%%

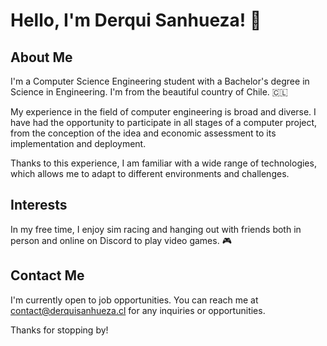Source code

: # Hello, I'm Derqui Sanhueza! 👋

## About Me
I'm a Computer Science Engineering student with a Bachelor's degree in Science in Engineering. I'm from the beautiful country of Chile. 🇨🇱

My experience in the field of computer engineering is broad and diverse. I have had the opportunity to participate in all stages of a computer project, from the conception of the idea and economic assessment to its implementation and deployment.

Thanks to this experience, I am familiar with a wide range of technologies, which allows me to adapt to different environments and challenges.

## Interests
In my free time, I enjoy sim racing and hanging out with friends both in person and online on Discord to play video games. 🎮

## Contact Me
I'm currently open to job opportunities. You can reach me at contact@derquisanhueza.cl for any inquiries or opportunities.

Thanks for stopping by!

%%

» WORK TO BE COMPLETED:
Starting at the line that contains "## Contact Me" and ending at the last line of the data, repeat each line exactly; include nothing else.

» RESPONSE TO THIS TASK:
## Contact Me
I'm currently open to job opportunities. You can reach me at contact@derquisanhueza.cl for any inquiries or opportunities.

Thanks for stopping by!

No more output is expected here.